======== DATASET CONTENT

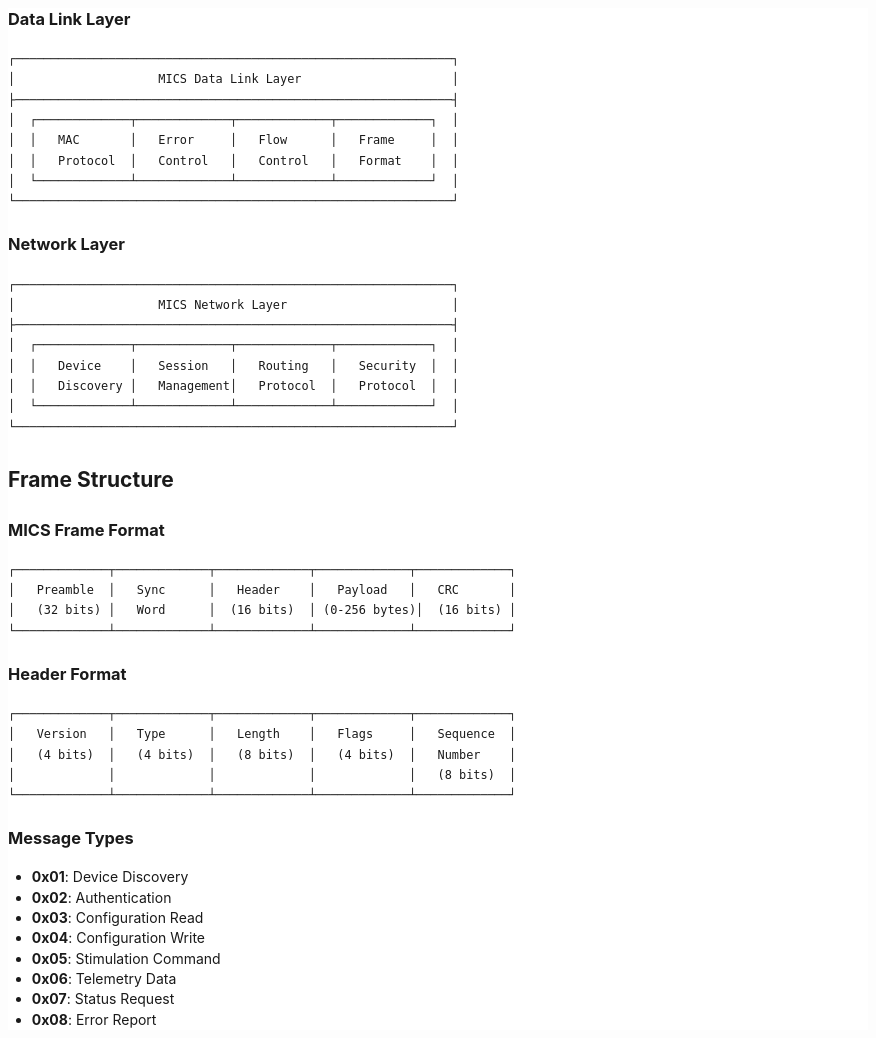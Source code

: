 ### Data Link Layer
```
┌─────────────────────────────────────────────────────────────┐
│                    MICS Data Link Layer                     │
├─────────────────────────────────────────────────────────────┤
│  ┌─────────────┬─────────────┬─────────────┬─────────────┐  │
│  │   MAC       │   Error     │   Flow      │   Frame     │  │
│  │   Protocol  │   Control   │   Control   │   Format    │  │
│  └─────────────┴─────────────┴─────────────┴─────────────┘  │
└─────────────────────────────────────────────────────────────┘
```

### Network Layer
```
┌─────────────────────────────────────────────────────────────┐
│                    MICS Network Layer                       │
├─────────────────────────────────────────────────────────────┤
│  ┌─────────────┬─────────────┬─────────────┬─────────────┐  │
│  │   Device    │   Session   │   Routing   │   Security  │  │
│  │   Discovery │   Management│   Protocol  │   Protocol  │  │
│  └─────────────┴─────────────┴─────────────┴─────────────┘  │
└─────────────────────────────────────────────────────────────┘
```

## Frame Structure

### MICS Frame Format
```
┌─────────────┬─────────────┬─────────────┬─────────────┬─────────────┐
│   Preamble  │   Sync      │   Header    │   Payload   │   CRC       │
│   (32 bits) │   Word      │  (16 bits)  │ (0-256 bytes)│  (16 bits) │
└─────────────┴─────────────┴─────────────┴─────────────┴─────────────┘
```

### Header Format
```
┌─────────────┬─────────────┬─────────────┬─────────────┬─────────────┐
│   Version   │   Type      │   Length    │   Flags     │   Sequence  │
│   (4 bits)  │   (4 bits)  │   (8 bits)  │   (4 bits)  │   Number    │
│             │             │             │             │   (8 bits)  │
└─────────────┴─────────────┴─────────────┴─────────────┴─────────────┘
```

### Message Types
- **0x01**: Device Discovery
- **0x02**: Authentication
- **0x03**: Configuration Read
- **0x04**: Configuration Write
- **0x05**: Stimulation Command
- **0x06**: Telemetry Data
- **0x07**: Status Request
- **0x08**: Error Report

================

EXERCISE INSTRUCTIONS
The records above should be duplicated exactly, with none of their pictures kept.

OUTPUT BELOW
Source code

: ### Data Link Layer
```
┌─────────────────────────────────────────────────────────────┐
│                    MICS Data Link Layer                     │
├─────────────────────────────────────────────────────────────┤
│  ┌─────────────┬─────────────┬─────────────┬─────────────┐  │
│  │   MAC       │   Error     │   Flow      │   Frame     │  │
│  │   Protocol  │   Control   │   Control   │   Format    │  │
│  └─────────────┴─────────────┴─────────────┴─────────────┘  │
└─────────────────────────────────────────────────────────────┘
```

### Network Layer
```
┌─────────────────────────────────────────────────────────────┐
│                    MICS Network Layer                       │
├─────────────────────────────────────────────────────────────┤
│  ┌─────────────┬─────────────┬─────────────┬─────────────┐  │
│  │   Device    │   Session   │   Routing   │   Security  │  │
│  │   Discovery │   Management│   Protocol  │   Protocol  │  │
│  └─────────────┴─────────────┴─────────────┴─────────────┘  │
└─────────────────────────────────────────────────────────────┘
```

## Frame Structure

### MICS Frame Format
```
┌─────────────┬─────────────┬─────────────┬─────────────┬─────────────┐
│   Preamble  │   Sync      │   Header    │   Payload   │   CRC       │
│   (32 bits) │   Word      │  (16 bits)  │ (0-256 bytes)│  (16 bits) │
└─────────────┴─────────────┴─────────────┴─────────────┴─────────────┘
```

### Header Format
```
┌─────────────┬─────────────┬─────────────┬─────────────┬─────────────┐
│   Version   │   Type      │   Length    │   Flags     │   Sequence  │
│   (4 bits)  │   (4 bits)  │   (8 bits)  │   (4 bits)  │   Number    │
│             │             │             │             │   (8 bits)  │
└─────────────┴─────────────┴─────────────┴─────────────┴─────────────┘
```

### Message Types
- **0x01**: Device Discovery
- **0x02**: Authentication
- **0x03**: Configuration Read
- **0x04**: Configuration Write
- **0x05**: Stimulation Command
- **0x06**: Telemetry Data
- **0x07**: Status Request
- **0x08**: Error Report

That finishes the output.